Molnupiravir, the new Covid-19 antiviral drug, can reduce the risk of hospitalisation and death by 30 per cent when taken within five days of the onset of symptoms. Photo / AP
Merck and Pfizer will soon debut prescription pills to treat Covid-19. And more drugs are on the way.
As the world worries that the omicron coronavirus variant may cause a surge of cases and weaken vaccines, drug developers have some encouraging news: Two new Covid-19 pills are coming soon, andare expected to work against all versions of the virus.
The US Food and Drug Administration is expected to soon authorise a pill made by Merck and Ridgeback Biotherapeutics, called molnupiravir, which reduces the risk of hospitalisation and death from Covid-19 by 30 per cent if taken within five days of the onset of symptoms.
Another antiviral pill, developed by Pfizer, may perform even better. An interim analysis showed that the drug was 85 per cent effective when taken within five days of the start of symptoms. The FDA could authorise it by year's end.
Since the start of the pandemic, scientists have hoped for convenient options like these: pills that could be prescribed by any doctor and picked up at a local drugstore.

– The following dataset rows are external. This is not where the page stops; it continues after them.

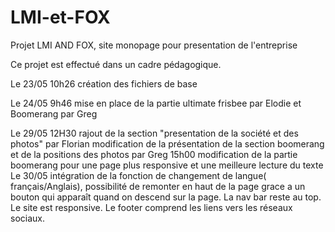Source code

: # LMI-et-FOX
Projet LMI AND FOX, site monopage pour presentation de l'entreprise

Ce projet est effectué dans un cadre pédagogique.

Le 23/05 10h26 création des fichiers de base

Le 24/05 9h46 mise en place de la partie ultimate frisbee par Elodie et Boomerang par Greg

Le 29/05 12H30 	rajout de la section "presentation de la société et des photos" par Florian
				modification de la présentation de la section boomerang et de la positions des photos par Greg
		15h00	modification de la partie boomerang pour une page plus responsive et une meilleure lecture 			du texte		
Le 30/05 intégration de la fonction de changement de langue( français/Anglais), possibilité de remonter en 					haut de la page grace a un bouton qui apparaît quand on descend sur la page. La nav bar 					reste au top. Le site est responsive. Le footer comprend les liens vers les réseaux sociaux. 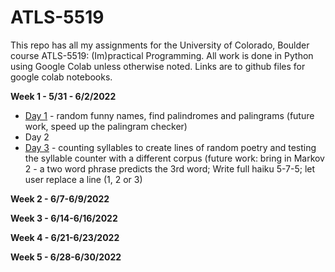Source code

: # ATLS-5519
This repo has all my assignments for the University of Colorado, Boulder course ATLS-5519: (Im)practical Programming. All work is done in Python using Google Colab unless otherwise noted. Links are to github files for google colab notebooks. 

**Week 1 - 5/31 - 6/2/2022**
* [Day 1](https://github.com/erinmr/ATLS-5519/blob/main/Day_1_ER_Submitted.ipynb) - random funny names, find palindromes and palingrams (future work, speed up the palingram checker) 
* Day 2
* [Day 3](https://github.com/erinmr/ATLS-5519/blob/main/Day_3_ER_Submitted.ipynb) - counting syllables to create lines of random poetry and testing the syllable counter with a different corpus (future work: bring in Markov 2 - a two word phrase predicts the 3rd word; Write full haiku 5-7-5; let user replace a line (1, 2 or 3)

**Week 2 - 6/7-6/9/2022**

**Week 3 - 6/14-6/16/2022**

**Week 4 - 6/21-6/23/2022**

**Week 5 - 6/28-6/30/2022** 
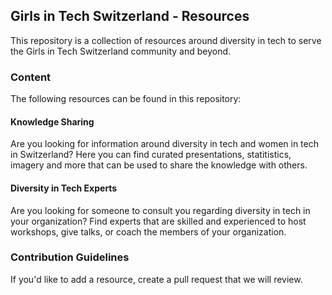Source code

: ## Girls in Tech Switzerland - Resources

This repository is a collection of resources around diversity in tech to serve the Girls in Tech Switzerland community and beyond.

### Content

The following resources can be found in this repository:

#### Knowledge Sharing

Are you looking for information around diversity in tech and women in tech in Switzerland? Here you can find curated presentations, statitistics, imagery and more that can be used to share the knowledge with others.

#### Diversity in Tech Experts

Are you looking for someone to consult you regarding diversity in tech in your organization? Find experts that are skilled and experienced to host workshops, give talks, or coach the members of your organization.

### Contribution Guidelines

If you'd like to add a resource, create a pull request that we will review.
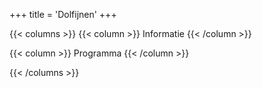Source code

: +++
title = 'Dolfijnen'
+++

{{< columns >}}
{{< column >}}
Informatie
{{< /column >}}

{{< column >}}
Programma
{{< /column >}}

{{< /columns >}}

And these two pills may be just the beginning. With the threat of omicron and other variants looming, scientists say we will need an arsenal of drugs to deploy against new foes — especially if those variants erode the protection of existing vaccines.
Researchers across the world are designing new drugs from scratch, precisely targeting weak points in the molecular structure of the coronavirus. And others are testing whether pills work better in combination than when taken on their own.
"Viruses are wily creatures, and you've got to stay ahead of them," said Dr. Anthony Fauci, the government's top infectious disease expert. "I think it would be naive to think that if you get one or two good drugs, you don't need any more — not when you have a virus that has already killed 760,000 Americans."
The scramble for Covid-19 pills started last year in the early days of the pandemic. At pharmaceutical companies and academic labs, researchers screened thousands of existing drugs to see if any worked against SARS-CoV-2, the virus that causes Covid-19.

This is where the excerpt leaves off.